Guillermo Del Toro à Annecy : "La vie est un paradoxe"
Comme chaque année, les amoureux du cinéma d’animation et les pontes de l’industrie animée affluent vers les Alpes françaises pour le prestigieux Annecy International Animation Film Festival.Comme chaque année, les amoureux du cinéma d’animation et les pontes de l’industrie animée affluent vers les Alpes françaises pour le prestigieux Annecy International Animation Film Festival.
Cette année, le cinéaste mexicain Guillermo Del Toro, un habitué du festival, est retourné sur les bords du lac d’Annecy pour partager les premières images de son nouveau projet : la série d’animation Trollhunters produite par Netflix. Les premiers teasers visionnés lors de cette rencontre montrent une nouvelle fois tout le style de Del Toro : un conte de fées bourré de scènes d’action avec des fragments plus sinistres issues de son imagination. Le public présent a longuement acclamé ces images exclusives, mais le point culminant de cette conférence fut les conseils créatifs et philosophiques tirés de la carrière du metteur en scène. Petit retour sur cette conférence !
« Le public qui a la plus profonde connexion avec mon travail sont les personnes créatives : les personnes qui dessinent, écrivent et conçoivent. Trouver un festival entièrement composé de personnes comme ça est un cadeau. C’est le paradis. Je suis follement amoureux du festival d’Annecy. Mes putains d’endorphines sont en feu. C’est mon premier amour ! »

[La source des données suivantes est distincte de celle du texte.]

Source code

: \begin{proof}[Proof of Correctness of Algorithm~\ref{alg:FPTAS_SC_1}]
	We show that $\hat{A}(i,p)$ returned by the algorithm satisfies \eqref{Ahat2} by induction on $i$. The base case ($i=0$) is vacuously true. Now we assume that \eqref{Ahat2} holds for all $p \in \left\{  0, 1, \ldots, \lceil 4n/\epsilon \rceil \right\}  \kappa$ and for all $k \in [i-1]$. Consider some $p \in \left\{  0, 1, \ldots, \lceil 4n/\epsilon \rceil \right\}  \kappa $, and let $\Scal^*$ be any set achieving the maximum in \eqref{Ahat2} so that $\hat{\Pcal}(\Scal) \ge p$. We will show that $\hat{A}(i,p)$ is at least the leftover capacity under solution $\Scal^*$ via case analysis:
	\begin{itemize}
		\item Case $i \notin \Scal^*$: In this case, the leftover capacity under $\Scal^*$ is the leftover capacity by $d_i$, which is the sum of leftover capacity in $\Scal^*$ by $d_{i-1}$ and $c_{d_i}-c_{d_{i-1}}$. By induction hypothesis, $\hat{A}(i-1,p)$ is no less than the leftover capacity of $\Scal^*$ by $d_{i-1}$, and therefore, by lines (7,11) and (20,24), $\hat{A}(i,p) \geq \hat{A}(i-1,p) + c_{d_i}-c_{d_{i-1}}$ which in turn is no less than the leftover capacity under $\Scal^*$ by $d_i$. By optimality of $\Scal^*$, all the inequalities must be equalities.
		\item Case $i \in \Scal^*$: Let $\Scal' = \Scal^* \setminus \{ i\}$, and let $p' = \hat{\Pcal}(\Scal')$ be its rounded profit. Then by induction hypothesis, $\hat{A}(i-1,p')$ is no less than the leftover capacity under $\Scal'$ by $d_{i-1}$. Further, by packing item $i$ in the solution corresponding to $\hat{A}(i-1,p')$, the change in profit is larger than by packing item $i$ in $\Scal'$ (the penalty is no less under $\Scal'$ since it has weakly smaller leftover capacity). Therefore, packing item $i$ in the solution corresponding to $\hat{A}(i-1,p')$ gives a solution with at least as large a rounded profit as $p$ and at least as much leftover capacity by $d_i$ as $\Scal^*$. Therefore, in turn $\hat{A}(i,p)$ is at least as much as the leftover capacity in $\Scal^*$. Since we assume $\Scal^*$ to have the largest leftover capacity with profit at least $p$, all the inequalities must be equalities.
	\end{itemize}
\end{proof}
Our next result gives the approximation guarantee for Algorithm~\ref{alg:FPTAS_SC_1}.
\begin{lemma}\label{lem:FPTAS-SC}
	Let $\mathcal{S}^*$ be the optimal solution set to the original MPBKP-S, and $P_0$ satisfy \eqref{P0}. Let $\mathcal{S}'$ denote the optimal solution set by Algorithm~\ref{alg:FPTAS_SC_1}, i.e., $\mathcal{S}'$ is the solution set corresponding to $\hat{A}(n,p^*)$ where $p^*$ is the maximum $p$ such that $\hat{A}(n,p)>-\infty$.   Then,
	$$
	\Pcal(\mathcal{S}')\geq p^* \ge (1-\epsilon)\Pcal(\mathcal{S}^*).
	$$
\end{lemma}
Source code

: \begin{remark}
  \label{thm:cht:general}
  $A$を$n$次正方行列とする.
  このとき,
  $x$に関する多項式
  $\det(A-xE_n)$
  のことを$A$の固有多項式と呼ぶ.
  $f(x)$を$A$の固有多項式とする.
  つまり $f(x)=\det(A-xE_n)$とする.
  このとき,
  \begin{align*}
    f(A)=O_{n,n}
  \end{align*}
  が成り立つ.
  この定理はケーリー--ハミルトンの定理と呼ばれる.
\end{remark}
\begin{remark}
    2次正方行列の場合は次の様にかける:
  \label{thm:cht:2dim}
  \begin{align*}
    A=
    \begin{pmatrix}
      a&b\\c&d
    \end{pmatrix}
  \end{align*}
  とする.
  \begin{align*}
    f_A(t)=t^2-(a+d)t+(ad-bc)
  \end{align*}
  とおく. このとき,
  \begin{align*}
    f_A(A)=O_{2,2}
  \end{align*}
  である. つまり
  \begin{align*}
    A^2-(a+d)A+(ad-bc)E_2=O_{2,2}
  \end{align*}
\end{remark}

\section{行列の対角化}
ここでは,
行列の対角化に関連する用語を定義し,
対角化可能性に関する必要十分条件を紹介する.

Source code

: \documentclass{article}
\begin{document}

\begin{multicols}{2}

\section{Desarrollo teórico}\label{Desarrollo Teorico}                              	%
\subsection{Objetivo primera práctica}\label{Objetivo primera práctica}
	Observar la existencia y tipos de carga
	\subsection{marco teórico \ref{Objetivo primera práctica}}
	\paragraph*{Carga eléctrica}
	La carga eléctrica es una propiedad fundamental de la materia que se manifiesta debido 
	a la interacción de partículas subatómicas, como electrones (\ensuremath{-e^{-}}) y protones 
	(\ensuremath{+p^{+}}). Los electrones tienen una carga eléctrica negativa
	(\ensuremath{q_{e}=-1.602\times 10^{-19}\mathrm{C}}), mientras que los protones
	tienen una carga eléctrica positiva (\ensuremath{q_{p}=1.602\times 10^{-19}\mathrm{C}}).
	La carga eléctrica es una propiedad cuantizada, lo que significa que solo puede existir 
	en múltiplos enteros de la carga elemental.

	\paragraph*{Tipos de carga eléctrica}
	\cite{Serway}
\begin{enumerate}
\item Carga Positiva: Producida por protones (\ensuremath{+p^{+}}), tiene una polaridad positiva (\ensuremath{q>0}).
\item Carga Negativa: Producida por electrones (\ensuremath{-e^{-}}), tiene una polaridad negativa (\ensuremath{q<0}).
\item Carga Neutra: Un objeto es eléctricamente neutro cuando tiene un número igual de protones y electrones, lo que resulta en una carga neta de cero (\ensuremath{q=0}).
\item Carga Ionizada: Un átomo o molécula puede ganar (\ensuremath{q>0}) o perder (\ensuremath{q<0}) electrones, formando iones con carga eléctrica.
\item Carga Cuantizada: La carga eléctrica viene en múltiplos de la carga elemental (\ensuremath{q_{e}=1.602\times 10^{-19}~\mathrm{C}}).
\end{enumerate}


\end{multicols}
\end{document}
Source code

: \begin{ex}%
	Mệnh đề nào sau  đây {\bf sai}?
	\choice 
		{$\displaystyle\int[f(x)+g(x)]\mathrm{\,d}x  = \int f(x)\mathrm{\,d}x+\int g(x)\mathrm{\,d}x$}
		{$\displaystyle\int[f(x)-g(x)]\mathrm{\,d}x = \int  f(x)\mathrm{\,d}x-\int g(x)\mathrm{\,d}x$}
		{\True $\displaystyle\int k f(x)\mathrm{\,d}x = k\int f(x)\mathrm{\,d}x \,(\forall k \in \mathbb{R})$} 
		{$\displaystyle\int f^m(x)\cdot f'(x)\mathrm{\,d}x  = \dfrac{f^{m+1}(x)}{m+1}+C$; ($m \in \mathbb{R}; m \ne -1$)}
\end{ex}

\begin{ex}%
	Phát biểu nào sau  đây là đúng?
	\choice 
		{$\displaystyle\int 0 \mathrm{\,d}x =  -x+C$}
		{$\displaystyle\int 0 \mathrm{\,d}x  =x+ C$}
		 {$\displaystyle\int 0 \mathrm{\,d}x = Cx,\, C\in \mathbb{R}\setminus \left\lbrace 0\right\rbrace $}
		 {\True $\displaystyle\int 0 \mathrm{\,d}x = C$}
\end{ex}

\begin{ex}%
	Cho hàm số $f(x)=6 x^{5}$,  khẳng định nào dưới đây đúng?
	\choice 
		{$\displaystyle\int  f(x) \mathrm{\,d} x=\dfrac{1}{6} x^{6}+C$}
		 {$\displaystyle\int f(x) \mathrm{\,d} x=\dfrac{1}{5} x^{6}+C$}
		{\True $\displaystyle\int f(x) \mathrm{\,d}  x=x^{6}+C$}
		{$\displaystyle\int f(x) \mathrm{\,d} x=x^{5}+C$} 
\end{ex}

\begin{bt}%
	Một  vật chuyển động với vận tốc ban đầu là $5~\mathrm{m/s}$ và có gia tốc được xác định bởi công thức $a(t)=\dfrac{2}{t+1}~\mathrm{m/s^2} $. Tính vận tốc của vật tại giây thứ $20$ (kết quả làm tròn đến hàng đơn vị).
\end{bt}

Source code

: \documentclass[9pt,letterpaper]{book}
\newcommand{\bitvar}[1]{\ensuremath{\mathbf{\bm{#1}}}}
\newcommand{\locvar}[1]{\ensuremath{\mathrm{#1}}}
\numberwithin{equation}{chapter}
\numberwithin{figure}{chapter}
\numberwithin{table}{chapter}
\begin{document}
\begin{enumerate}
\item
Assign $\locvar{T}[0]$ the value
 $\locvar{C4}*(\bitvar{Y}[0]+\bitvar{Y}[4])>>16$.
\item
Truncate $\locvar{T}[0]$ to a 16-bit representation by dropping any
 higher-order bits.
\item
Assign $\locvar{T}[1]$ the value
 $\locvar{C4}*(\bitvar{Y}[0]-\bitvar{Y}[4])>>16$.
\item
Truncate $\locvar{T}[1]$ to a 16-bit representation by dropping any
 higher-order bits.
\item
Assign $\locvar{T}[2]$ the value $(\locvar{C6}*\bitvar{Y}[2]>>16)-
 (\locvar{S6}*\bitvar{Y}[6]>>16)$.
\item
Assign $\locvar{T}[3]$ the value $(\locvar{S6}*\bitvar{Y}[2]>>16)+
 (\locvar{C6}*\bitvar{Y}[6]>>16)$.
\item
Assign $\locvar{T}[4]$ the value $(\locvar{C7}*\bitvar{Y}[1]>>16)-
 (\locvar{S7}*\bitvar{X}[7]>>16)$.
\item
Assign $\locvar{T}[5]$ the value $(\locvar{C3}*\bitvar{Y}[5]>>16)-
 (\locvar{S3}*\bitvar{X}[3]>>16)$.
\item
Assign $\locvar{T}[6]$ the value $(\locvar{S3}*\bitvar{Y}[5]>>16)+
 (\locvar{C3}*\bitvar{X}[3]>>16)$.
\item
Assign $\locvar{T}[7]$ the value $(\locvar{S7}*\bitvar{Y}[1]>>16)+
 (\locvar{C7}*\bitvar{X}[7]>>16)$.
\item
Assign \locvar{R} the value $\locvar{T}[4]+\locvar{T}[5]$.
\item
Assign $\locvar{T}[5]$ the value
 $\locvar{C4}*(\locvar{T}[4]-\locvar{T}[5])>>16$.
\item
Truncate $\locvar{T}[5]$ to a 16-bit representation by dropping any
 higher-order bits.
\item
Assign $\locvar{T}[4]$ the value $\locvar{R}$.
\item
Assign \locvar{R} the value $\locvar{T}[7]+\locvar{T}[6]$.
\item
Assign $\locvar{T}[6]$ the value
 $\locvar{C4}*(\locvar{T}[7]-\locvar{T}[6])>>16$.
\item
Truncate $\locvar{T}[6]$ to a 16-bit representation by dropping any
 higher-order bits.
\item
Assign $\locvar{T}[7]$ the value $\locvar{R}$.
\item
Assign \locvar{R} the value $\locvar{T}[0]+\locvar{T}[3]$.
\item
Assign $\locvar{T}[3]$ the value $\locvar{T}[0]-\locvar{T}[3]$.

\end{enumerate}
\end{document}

Dans le dictionnaire, le mot « visionnaire » devrait être lié à une image de Del Toro, le visage barbu et grimaçant. L’auteur et cinéaste a déjà tant apporté au cinéma par sa profonde sensibilité et originalité grâce notamment à un panel de films éclectiques : Cronos (1993), L’Echine du Diable (2001), Blade II (2002), Hellboy (2004), Le Labyrinthe de Pan (2006), Pacific Rim (2013) ou encore Crimson Peak (2015). Quand il ne met pas en scène ses propres visions, il officie souvent comme consultant créatif – et ce pour d’autres fantasmes visuels – pour des films tels que le Hobbit, Kung Fu Panda 2 et 3, et Megamind et ce pour n’en citer que quelques-uns. En deux décennies de réalisation, ses films ont remporté des dizaines de prix, dont plusieurs Oscars pour Le Labyrinthe de Pan.
Les mentors
Dès son plus jeune âge, Del Toro a commencé à griffonner sur ses cahiers, créant des mondes fantastiques tirés de son imagination à mi-chemin entre les contes horrifiques et les contes de fées. Puis vint l’animation. Un de ses premiers projets a été un film stop-motion réalisé avec la caméra Super 8 de son père : « il racontait l’histoire d’une pomme de terre qui tuait une famille, puis se faisait écraser par une voiture ». Au lycée, il a participé à un atelier sur l’animation, puis a appris comme fabriquer des récits visuels très imaginatifs.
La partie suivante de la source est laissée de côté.